WHAT IS EXPECTED: Set down all the entries again, word for word.

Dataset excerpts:
▼
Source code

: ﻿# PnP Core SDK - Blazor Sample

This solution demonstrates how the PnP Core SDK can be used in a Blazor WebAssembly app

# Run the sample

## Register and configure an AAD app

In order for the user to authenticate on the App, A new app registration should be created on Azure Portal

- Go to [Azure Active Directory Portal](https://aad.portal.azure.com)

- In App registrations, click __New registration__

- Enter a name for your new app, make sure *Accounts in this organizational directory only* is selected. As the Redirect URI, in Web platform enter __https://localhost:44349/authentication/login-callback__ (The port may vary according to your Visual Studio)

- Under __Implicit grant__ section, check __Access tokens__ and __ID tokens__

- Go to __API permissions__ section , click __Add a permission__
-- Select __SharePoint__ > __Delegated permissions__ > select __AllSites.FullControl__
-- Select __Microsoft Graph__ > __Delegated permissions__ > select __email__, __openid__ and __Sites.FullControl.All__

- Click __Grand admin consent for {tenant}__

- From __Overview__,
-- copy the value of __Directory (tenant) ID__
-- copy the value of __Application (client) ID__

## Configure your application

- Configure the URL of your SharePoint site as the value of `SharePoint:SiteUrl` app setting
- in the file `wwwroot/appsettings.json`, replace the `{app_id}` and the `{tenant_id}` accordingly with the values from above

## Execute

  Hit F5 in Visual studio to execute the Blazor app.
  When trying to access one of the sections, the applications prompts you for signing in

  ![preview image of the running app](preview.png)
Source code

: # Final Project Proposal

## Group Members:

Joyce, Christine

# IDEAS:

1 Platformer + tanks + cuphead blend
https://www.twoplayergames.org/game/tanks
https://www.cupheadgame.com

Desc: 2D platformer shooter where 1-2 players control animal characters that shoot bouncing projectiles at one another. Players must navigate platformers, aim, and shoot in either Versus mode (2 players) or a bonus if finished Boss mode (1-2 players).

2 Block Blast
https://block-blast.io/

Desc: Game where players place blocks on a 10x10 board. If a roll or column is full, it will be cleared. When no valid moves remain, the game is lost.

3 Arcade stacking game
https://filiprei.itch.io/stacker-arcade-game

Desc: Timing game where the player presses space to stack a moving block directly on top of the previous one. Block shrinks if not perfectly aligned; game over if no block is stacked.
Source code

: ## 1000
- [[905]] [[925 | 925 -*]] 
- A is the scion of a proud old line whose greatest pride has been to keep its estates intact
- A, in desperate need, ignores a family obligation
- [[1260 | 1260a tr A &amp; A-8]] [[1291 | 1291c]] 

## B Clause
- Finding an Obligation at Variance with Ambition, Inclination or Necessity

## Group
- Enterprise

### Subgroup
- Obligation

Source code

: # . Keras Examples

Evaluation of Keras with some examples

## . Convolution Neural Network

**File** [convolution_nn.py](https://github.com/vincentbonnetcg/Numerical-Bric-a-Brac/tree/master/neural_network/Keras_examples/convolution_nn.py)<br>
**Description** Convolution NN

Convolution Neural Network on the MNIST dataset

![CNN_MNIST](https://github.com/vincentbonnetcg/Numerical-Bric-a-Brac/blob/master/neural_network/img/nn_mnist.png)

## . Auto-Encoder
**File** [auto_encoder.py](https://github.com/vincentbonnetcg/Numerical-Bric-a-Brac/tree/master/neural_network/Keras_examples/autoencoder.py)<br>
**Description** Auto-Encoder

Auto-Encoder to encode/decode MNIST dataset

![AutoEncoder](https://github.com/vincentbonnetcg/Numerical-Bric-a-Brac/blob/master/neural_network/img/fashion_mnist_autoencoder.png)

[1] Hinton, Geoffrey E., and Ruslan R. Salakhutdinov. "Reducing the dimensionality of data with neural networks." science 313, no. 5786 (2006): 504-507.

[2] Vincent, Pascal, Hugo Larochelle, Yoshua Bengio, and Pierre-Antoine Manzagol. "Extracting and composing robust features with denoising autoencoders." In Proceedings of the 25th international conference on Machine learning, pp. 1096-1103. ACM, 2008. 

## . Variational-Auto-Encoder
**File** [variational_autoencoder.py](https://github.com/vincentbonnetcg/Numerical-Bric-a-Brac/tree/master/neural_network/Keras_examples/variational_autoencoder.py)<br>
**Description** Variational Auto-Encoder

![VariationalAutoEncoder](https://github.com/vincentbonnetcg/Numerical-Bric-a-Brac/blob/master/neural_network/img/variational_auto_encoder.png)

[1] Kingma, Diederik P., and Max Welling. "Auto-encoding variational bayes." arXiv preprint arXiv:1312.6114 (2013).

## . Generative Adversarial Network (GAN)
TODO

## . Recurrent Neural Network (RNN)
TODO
▲
RESULT BELOW:
Source code

: ﻿# PnP Core SDK - Blazor Sample

This solution demonstrates how the PnP Core SDK can be used in a Blazor WebAssembly app

# Run the sample

## Register and configure an AAD app

In order for the user to authenticate on the App, A new app registration should be created on Azure Portal

- Go to [Azure Active Directory Portal](https://aad.portal.azure.com)

- In App registrations, click __New registration__

- Enter a name for your new app, make sure *Accounts in this organizational directory only* is selected. As the Redirect URI, in Web platform enter __https://localhost:44349/authentication/login-callback__ (The port may vary according to your Visual Studio)

- Under __Implicit grant__ section, check __Access tokens__ and __ID tokens__

- Go to __API permissions__ section , click __Add a permission__
-- Select __SharePoint__ > __Delegated permissions__ > select __AllSites.FullControl__
-- Select __Microsoft Graph__ > __Delegated permissions__ > select __email__, __openid__ and __Sites.FullControl.All__

- Click __Grand admin consent for {tenant}__

- From __Overview__,
-- copy the value of __Directory (tenant) ID__
-- copy the value of __Application (client) ID__

## Configure your application

- Configure the URL of your SharePoint site as the value of `SharePoint:SiteUrl` app setting
- in the file `wwwroot/appsettings.json`, replace the `{app_id}` and the `{tenant_id}` accordingly with the values from above

## Execute

  Hit F5 in Visual studio to execute the Blazor app.
  When trying to access one of the sections, the applications prompts you for signing in

  ![preview image of the running app](preview.png)
Source code

: # Final Project Proposal

## Group Members:

Joyce, Christine

# IDEAS:

1 Platformer + tanks + cuphead blend
https://www.twoplayergames.org/game/tanks
https://www.cupheadgame.com

Desc: 2D platformer shooter where 1-2 players control animal characters that shoot bouncing projectiles at one another. Players must navigate platformers, aim, and shoot in either Versus mode (2 players) or a bonus if finished Boss mode (1-2 players).

2 Block Blast
https://block-blast.io/

Desc: Game where players place blocks on a 10x10 board. If a roll or column is full, it will be cleared. When no valid moves remain, the game is lost.

3 Arcade stacking game
https://filiprei.itch.io/stacker-arcade-game

Desc: Timing game where the player presses space to stack a moving block directly on top of the previous one. Block shrinks if not perfectly aligned; game over if no block is stacked.
Source code

: ## 1000
- [[905]] [[925 | 925 -*]] 
- A is the scion of a proud old line whose greatest pride has been to keep its estates intact
- A, in desperate need, ignores a family obligation
- [[1260 | 1260a tr A &amp; A-8]] [[1291 | 1291c]] 

## B Clause
- Finding an Obligation at Variance with Ambition, Inclination or Necessity

## Group
- Enterprise

### Subgroup
- Obligation

Source code

: # . Keras Examples

Evaluation of Keras with some examples

## . Convolution Neural Network

**File** [convolution_nn.py](https://github.com/vincentbonnetcg/Numerical-Bric-a-Brac/tree/master/neural_network/Keras_examples/convolution_nn.py)<br>
**Description** Convolution NN

Convolution Neural Network on the MNIST dataset

![CNN_MNIST](https://github.com/vincentbonnetcg/Numerical-Bric-a-Brac/blob/master/neural_network/img/nn_mnist.png)

## . Auto-Encoder
**File** [auto_encoder.py](https://github.com/vincentbonnetcg/Numerical-Bric-a-Brac/tree/master/neural_network/Keras_examples/autoencoder.py)<br>
**Description** Auto-Encoder

Auto-Encoder to encode/decode MNIST dataset

![AutoEncoder](https://github.com/vincentbonnetcg/Numerical-Bric-a-Brac/blob/master/neural_network/img/fashion_mnist_autoencoder.png)

[1] Hinton, Geoffrey E., and Ruslan R. Salakhutdinov. "Reducing the dimensionality of data with neural networks." science 313, no. 5786 (2006): 504-507.

[2] Vincent, Pascal, Hugo Larochelle, Yoshua Bengio, and Pierre-Antoine Manzagol. "Extracting and composing robust features with denoising autoencoders." In Proceedings of the 25th international conference on Machine learning, pp. 1096-1103. ACM, 2008. 

## . Variational-Auto-Encoder
**File** [variational_autoencoder.py](https://github.com/vincentbonnetcg/Numerical-Bric-a-Brac/tree/master/neural_network/Keras_examples/variational_autoencoder.py)<br>
**Description** Variational Auto-Encoder

![VariationalAutoEncoder](https://github.com/vincentbonnetcg/Numerical-Bric-a-Brac/blob/master/neural_network/img/variational_auto_encoder.png)

[1] Kingma, Diederik P., and Max Welling. "Auto-encoding variational bayes." arXiv preprint arXiv:1312.6114 (2013).

## . Generative Adversarial Network (GAN)
TODO

## . Recurrent Neural Network (RNN)
TODO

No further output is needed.